In this series of 3 posts, I use a simulated dataset (7 variables -3 factor and 4 numeric - and a sample size of 50) to create graphs/charts using base R, and replicate them using ggplot2, and rCharts. This is not an attempt to create an exhaustive database of graphs/charts of all possible combinations, but it was an exercise to generate some of the common ones (in my view). These include dot plots, histograms, box plots, bar charts, scatter plots, density curves, and line graphs and a few more. I am sure the code can be further optimized and it could use some finishing touches with many things like legends, axes labels, and color, but at the core, I think it does its job. Thanks to Ramnath Vaidyanathan for having answers to all questions and to the kind rCharts, ggplot2, and R community for the free knowledge base available on the Internet. The code for these pages can be found on github.

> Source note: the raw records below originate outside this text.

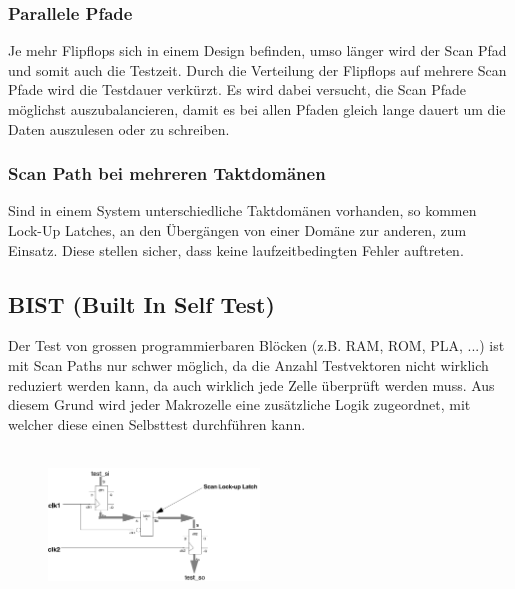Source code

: \subsubsection{Parallele Pfade}
Je mehr Flipflops sich in einem Design befinden, umso länger wird der Scan Pfad und somit auch die Testzeit. Durch die Verteilung der Flipflops auf mehrere Scan Pfade wird die Testdauer verkürzt. Es wird dabei versucht, die Scan Pfade möglichst auszubalancieren, damit es bei allen Pfaden gleich lange dauert um die Daten auszulesen oder zu schreiben.

\begin{multicols}{2}
    \subsubsection{Scan Path bei mehreren Taktdomänen}
    Sind in einem System unterschiedliche Taktdomänen vorhanden, so kommen Lock-Up Latches, an den Übergängen von einer Domäne zur anderen, zum Einsatz. Diese stellen sicher, dass keine laufzeitbedingten Fehler auftreten.

    \subsection{BIST (Built In Self Test)}
    Der Test von grossen programmierbaren Blöcken (z.B. RAM, ROM, PLA, ...) ist mit Scan Paths nur schwer möglich, da die Anzahl Testvektoren nicht wirklich reduziert werden kann, da auch wirklich jede Zelle überprüft werden muss. Aus diesem Grund wird jeder Makrozelle eine zusätzliche Logik zugeordnet, mit welcher diese einen Selbsttest durchführen kann. \ \\ \ \\
    \begin{figure}[H]
        \includegraphics[width=0.5\textwidth]{images/scanpath_lookuplatch.png}
    \end{figure}
\end{multicols}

Part 2 in the series (using ggplot2) can be found here

Part 3 in the series (using rCharts) can be found here

Data

Let us begin by simulating our sample data of 3 factor variables and 4 numeric variables.

## Simulate some data

## 3 Factor Variables
FacVar1=as.factor(rep(c("level1","level2"),25))
FacVar2=as.factor(rep(c("levelA","levelB","levelC"),17)[-51])
FacVar3=as.factor(rep(c("levelI","levelII","levelIII","levelIV"),13)[-c(51:52)])

## 4 Numeric Vars
set.seed(123)
NumVar1=round(rnorm(n=50,mean=1000,sd=50),digits=2) ## Normal distribution
set.seed(123)
NumVar2=round(runif(n=50,min=500,max=1500),digits=2) ## Uniform distribution
set.seed(123)
NumVar3=round(rexp(n=50,rate=.001)) ## Exponential distribution
NumVar4=2001:2050

simData=data.frame(FacVar1,FacVar2,FacVar3,NumVar1,NumVar2,NumVar3,NumVar4)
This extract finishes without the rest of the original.